[Dataset entries]
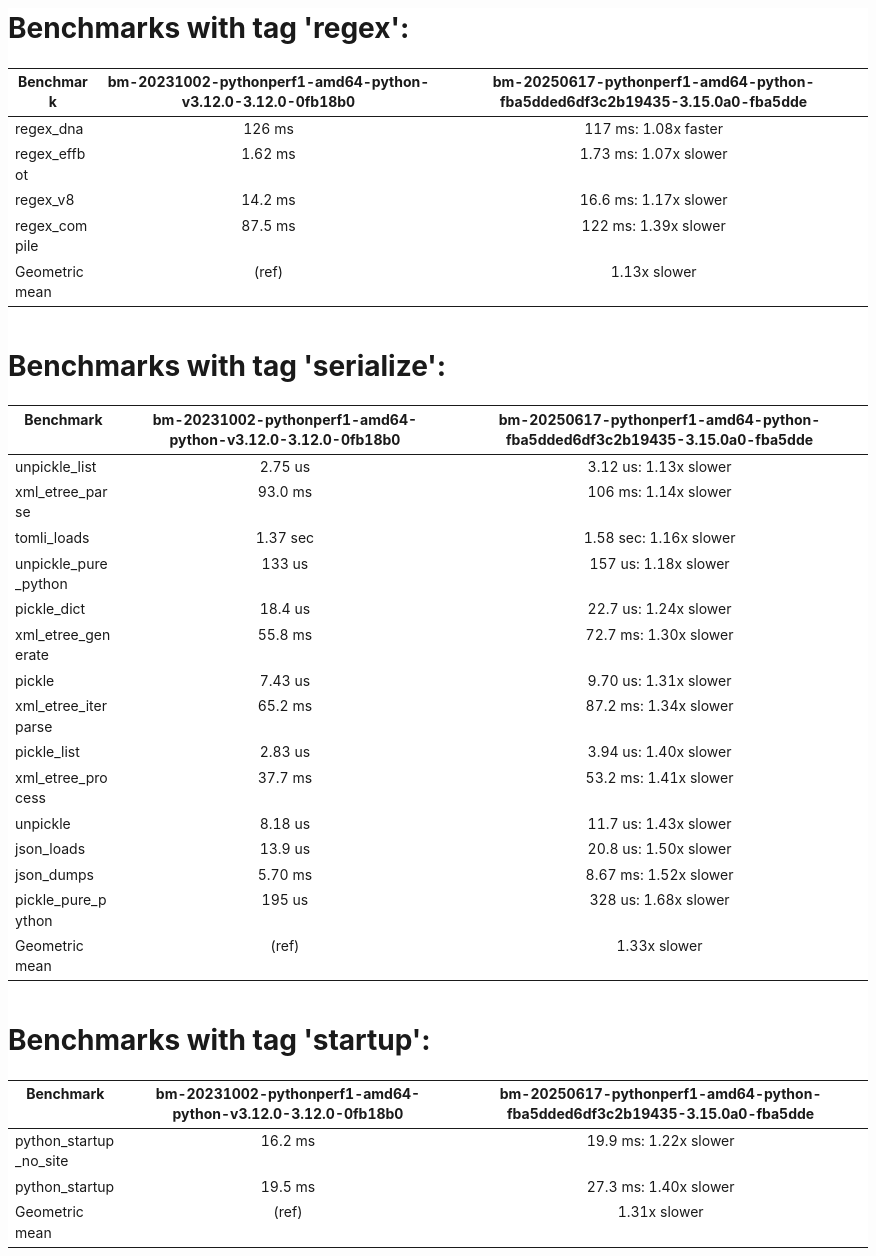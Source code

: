 Benchmarks with tag 'regex':
============================

| Benchmark      | bm-20231002-pythonperf1-amd64-python-v3.12.0-3.12.0-0fb18b0 | bm-20250617-pythonperf1-amd64-python-fba5dded6df3c2b19435-3.15.0a0-fba5dde |
|----------------|:-----------------------------------------------------------:|:--------------------------------------------------------------------------:|
| regex_dna      | 126 ms                                                      | 117 ms: 1.08x faster                                                       |
| regex_effbot   | 1.62 ms                                                     | 1.73 ms: 1.07x slower                                                      |
| regex_v8       | 14.2 ms                                                     | 16.6 ms: 1.17x slower                                                      |
| regex_compile  | 87.5 ms                                                     | 122 ms: 1.39x slower                                                       |
| Geometric mean | (ref)                                                       | 1.13x slower                                                               |

Benchmarks with tag 'serialize':
================================

| Benchmark            | bm-20231002-pythonperf1-amd64-python-v3.12.0-3.12.0-0fb18b0 | bm-20250617-pythonperf1-amd64-python-fba5dded6df3c2b19435-3.15.0a0-fba5dde |
|----------------------|:-----------------------------------------------------------:|:--------------------------------------------------------------------------:|
| unpickle_list        | 2.75 us                                                     | 3.12 us: 1.13x slower                                                      |
| xml_etree_parse      | 93.0 ms                                                     | 106 ms: 1.14x slower                                                       |
| tomli_loads          | 1.37 sec                                                    | 1.58 sec: 1.16x slower                                                     |
| unpickle_pure_python | 133 us                                                      | 157 us: 1.18x slower                                                       |
| pickle_dict          | 18.4 us                                                     | 22.7 us: 1.24x slower                                                      |
| xml_etree_generate   | 55.8 ms                                                     | 72.7 ms: 1.30x slower                                                      |
| pickle               | 7.43 us                                                     | 9.70 us: 1.31x slower                                                      |
| xml_etree_iterparse  | 65.2 ms                                                     | 87.2 ms: 1.34x slower                                                      |
| pickle_list          | 2.83 us                                                     | 3.94 us: 1.40x slower                                                      |
| xml_etree_process    | 37.7 ms                                                     | 53.2 ms: 1.41x slower                                                      |
| unpickle             | 8.18 us                                                     | 11.7 us: 1.43x slower                                                      |
| json_loads           | 13.9 us                                                     | 20.8 us: 1.50x slower                                                      |
| json_dumps           | 5.70 ms                                                     | 8.67 ms: 1.52x slower                                                      |
| pickle_pure_python   | 195 us                                                      | 328 us: 1.68x slower                                                       |
| Geometric mean       | (ref)                                                       | 1.33x slower                                                               |

Benchmarks with tag 'startup':
==============================

| Benchmark              | bm-20231002-pythonperf1-amd64-python-v3.12.0-3.12.0-0fb18b0 | bm-20250617-pythonperf1-amd64-python-fba5dded6df3c2b19435-3.15.0a0-fba5dde |
|------------------------|:-----------------------------------------------------------:|:--------------------------------------------------------------------------:|
| python_startup_no_site | 16.2 ms                                                     | 19.9 ms: 1.22x slower                                                      |
| python_startup         | 19.5 ms                                                     | 27.3 ms: 1.40x slower                                                      |
| Geometric mean         | (ref)                                                       | 1.31x slower                                                               |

● BRIEF: Count the lines in the records that include the word "Geometric". Report the total alone.

● RESPONSE BELOW: 3